[Records from a dataset]
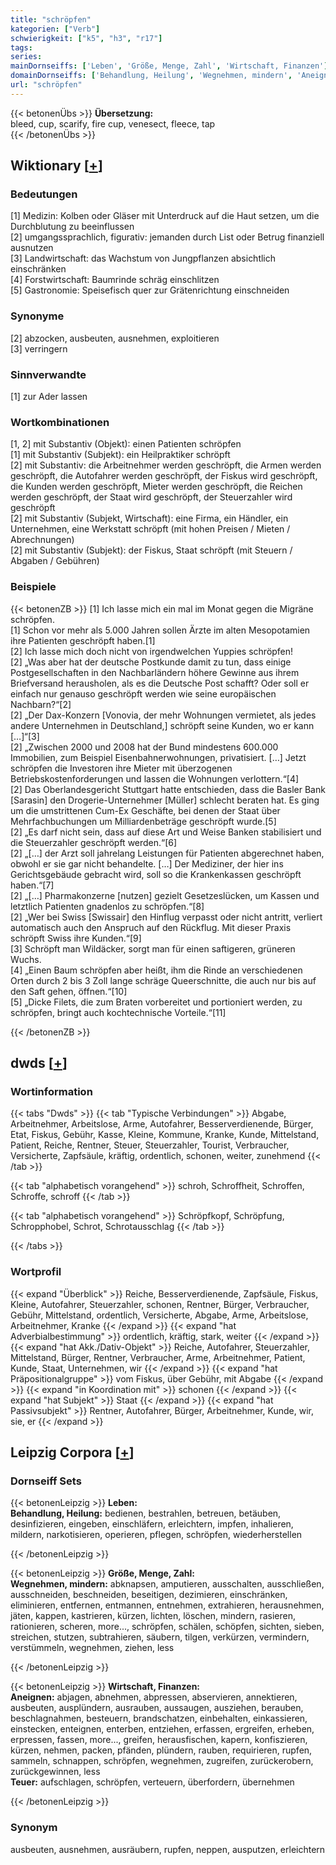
 ```yaml
---
title: "schröpfen"
kategorien: ["Verb"]
schwierigkeit: ["k5", "h3", "r17"]
tags:
series:
mainDornseiffs: ['Leben', 'Größe, Menge, Zahl', 'Wirtschaft, Finanzen']
domainDornseiffs: ['Behandlung, Heilung', 'Wegnehmen, mindern', 'Aneignen', 'Teuer']
url: "schröpfen"
---
```


{{< betonenÜbs >}}
**Übersetzung:**  
bleed, cup, scarify, fire cup, venesect, fleece, tap  
{{< /betonenÜbs >}}

## Wiktionary [[+](https://de.wiktionary.org/wiki/schröpfen)]

### Bedeutungen
[1] Medizin: Kolben oder Gläser mit Unterdruck auf die Haut setzen, um die Durchblutung zu beeinflussen  
[2] umgangssprachlich, figurativ: jemanden durch List oder Betrug finanziell ausnutzen  
[3] Landwirtschaft: das Wachstum von Jungpflanzen absichtlich einschränken  
[4] Forstwirtschaft: Baumrinde schräg einschlitzen  
[5] Gastronomie: Speisefisch quer zur Grätenrichtung einschneiden  

### Synonyme
[2] abzocken, ausbeuten, ausnehmen, exploitieren  
[3] verringern  

### Sinnverwandte
[1] zur Ader lassen  

### Wortkombinationen
[1, 2] mit Substantiv (Objekt): einen Patienten schröpfen  
[1] mit Substantiv (Subjekt): ein Heilpraktiker schröpft  
[2] mit Substantiv: die Arbeitnehmer werden geschröpft, die Armen werden geschröpft, die Autofahrer werden geschröpft, der Fiskus wird geschröpft, die Kunden werden geschröpft, Mieter werden geschröpft, die Reichen werden geschröpft, der Staat wird geschröpft, der Steuerzahler wird geschröpft  
[2] mit Substantiv (Subjekt, Wirtschaft): eine Firma, ein Händler, ein Unternehmen, eine Werkstatt schröpft (mit hohen Preisen / Mieten / Abrechnungen)  
[2] mit Substantiv (Subjekt): der Fiskus, Staat schröpft (mit Steuern / Abgaben / Gebühren)  

### Beispiele
{{< betonenZB >}}
[1] Ich lasse mich ein mal im Monat gegen die Migräne schröpfen.  
[1] Schon vor mehr als 5.000 Jahren sollen Ärzte im alten Mesopotamien ihre Patienten geschröpft haben.[1]  
[2] Ich lasse mich doch nicht von irgendwelchen Yuppies schröpfen!  
[2] „Was aber hat der deutsche Postkunde damit zu tun, dass einige Postgesellschaften in den Nachbarländern höhere Gewinne aus ihrem Briefversand herausholen, als es die Deutsche Post schafft? Oder soll er einfach nur genauso geschröpft werden wie seine europäischen Nachbarn?“[2]  
[2] „Der Dax-Konzern [Vonovia, der mehr Wohnungen vermietet, als jedes andere Unternehmen in Deutschland,] schröpft seine Kunden, wo er kann […]“[3]  
[2] „Zwischen 2000 und 2008 hat der Bund mindestens 600.000 Immobilien, zum Beispiel Eisenbahnerwohnungen, privatisiert. […] Jetzt schröpfen die Investoren ihre Mieter mit überzogenen Betriebskostenforderungen und lassen die Wohnungen verlottern.“[4]  
[2] Das Oberlandesgericht Stuttgart hatte entschieden, dass die Basler Bank [Sarasin] den Drogerie-Unternehmer [Müller] schlecht beraten hat. Es ging um die umstrittenen Cum-Ex Geschäfte, bei denen der Staat über Mehrfachbuchungen um Milliardenbeträge geschröpft wurde.[5]  
[2] „Es darf nicht sein, dass auf diese Art und Weise Banken stabilisiert und die Steuerzahler geschröpft werden.“[6]  
[2] „[…] der Arzt soll jahrelang Leistungen für Patienten abgerechnet haben, obwohl er sie gar nicht behandelte. […] Der Mediziner, der hier ins Gerichtsgebäude gebracht wird, soll so  die Krankenkassen geschröpft haben.“[7]  
[2] „[…] Pharmakonzerne [nutzen] gezielt Gesetzeslücken, um Kassen und letztlich Patienten gnadenlos zu schröpfen.“[8]  
[2] „Wer bei Swiss [Swissair] den Hinflug verpasst oder nicht antritt, verliert automatisch auch den Anspruch auf den Rückflug. Mit dieser Praxis schröpft Swiss ihre Kunden.“[9]  
[3] Schröpft man Wildäcker, sorgt man für einen saftigeren, grüneren Wuchs.  
[4] „Einen Baum schröpfen aber heißt, ihm die Rinde an verschiedenen Orten durch 2 bis 3 Zoll lange schräge Queerschnitte, die auch nur bis auf den Saft gehen, öffnen.“[10]  
[5] „Dicke Filets, die zum Braten vorbereitet und portioniert werden, zu schröpfen, bringt auch kochtechnische Vorteile.“[11]  

{{< /betonenZB >}}


## dwds [[+](https://www.dwds.de/wb/schröpfen)]

### Wortinformation
{{< tabs "Dwds" >}}
{{< tab "Typische Verbindungen" >}}
Abgabe, Arbeitnehmer, Arbeitslose, Arme, Autofahrer, Besserverdienende, Bürger, Etat, Fiskus, Gebühr, Kasse, Kleine, Kommune, Kranke, Kunde, Mittelstand, Patient, Reiche, Rentner, Steuer, Steuerzahler, Tourist, Verbraucher, Versicherte, Zapfsäule, kräftig, ordentlich, schonen, weiter, zunehmend
{{< /tab >}}

{{< tab "alphabetisch vorangehend" >}}
schroh, Schroffheit, Schroffen, Schroffe, schroff
{{< /tab >}}

{{< tab "alphabetisch vorangehend" >}}
Schröpfkopf, Schröpfung, Schropphobel, Schrot, Schrotausschlag
{{< /tab >}}

{{< /tabs >}}

### Wortprofil
{{< expand "Überblick" >}} Reiche, Besserverdienende, Zapfsäule, Fiskus, Kleine, Autofahrer, Steuerzahler, schonen, Rentner, Bürger, Verbraucher, Gebühr, Mittelstand, ordentlich, Versicherte, Abgabe, Arme, Arbeitslose, Arbeitnehmer, Kranke {{< /expand >}}
{{< expand "hat Adverbialbestimmung" >}} ordentlich, kräftig, stark, weiter {{< /expand >}}
{{< expand "hat Akk./Dativ-Objekt" >}} Reiche, Autofahrer, Steuerzahler, Mittelstand, Bürger, Rentner, Verbraucher, Arme, Arbeitnehmer, Patient, Kunde, Staat, Unternehmen, wir {{< /expand >}}
{{< expand "hat Präpositionalgruppe" >}} vom Fiskus, über Gebühr, mit Abgabe {{< /expand >}}
{{< expand "in Koordination mit" >}} schonen {{< /expand >}}
{{< expand "hat Subjekt" >}} Staat {{< /expand >}}
{{< expand "hat Passivsubjekt" >}} Rentner, Autofahrer, Bürger, Arbeitnehmer, Kunde, wir, sie, er {{< /expand >}}

## Leipzig Corpora [[+](https://corpora.uni-leipzig.de/en/res?word=schröpfen&corpusId=deu_newscrawl-public_2018)]

### Dornseiff Sets
{{< betonenLeipzig >}}
**Leben:**  
**Behandlung, Heilung:** bedienen, bestrahlen, betreuen, betäuben, desinfizieren, eingeben, einschläfern, erleichtern, impfen, inhalieren, mildern, narkotisieren, operieren, pflegen, schröpfen, wiederherstellen  

{{< /betonenLeipzig >}}


{{< betonenLeipzig >}}
**Größe, Menge, Zahl:**  
**Wegnehmen, mindern:** abknapsen, amputieren, ausschalten, ausschließen, ausschneiden, beschneiden, beseitigen, dezimieren, einschränken, eliminieren, entfernen, entmannen, entnehmen, extrahieren, herausnehmen, jäten, kappen, kastrieren, kürzen, lichten, löschen, mindern, rasieren, rationieren, scheren, more..., schröpfen, schälen, schöpfen, sichten, sieben, streichen, stutzen, subtrahieren, säubern, tilgen, verkürzen, vermindern, verstümmeln, wegnehmen, ziehen, less  

{{< /betonenLeipzig >}}


{{< betonenLeipzig >}}
**Wirtschaft, Finanzen:**  
**Aneignen:** abjagen, abnehmen, abpressen, abservieren, annektieren, ausbeuten, ausplündern, ausrauben, aussaugen, ausziehen, berauben, beschlagnahmen, besteuern, brandschatzen, einbehalten, einkassieren, einstecken, enteignen, enterben, entziehen, erfassen, ergreifen, erheben, erpressen, fassen, more..., greifen, herausfischen, kapern, konfiszieren, kürzen, nehmen, packen, pfänden, plündern, rauben, requirieren, rupfen, sammeln, schnappen, schröpfen, wegnehmen, zugreifen, zurückerobern, zurückgewinnen, less  
**Teuer:** aufschlagen, schröpfen, verteuern, überfordern, übernehmen  

{{< /betonenLeipzig >}}

### Synonym
ausbeuten, ausnehmen, ausräubern, rupfen, neppen, ausputzen, erleichtern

Exercise brief: Search the entries above for the word "lassen" and count the lines that hold it. Reply with only that number.

Solution: 2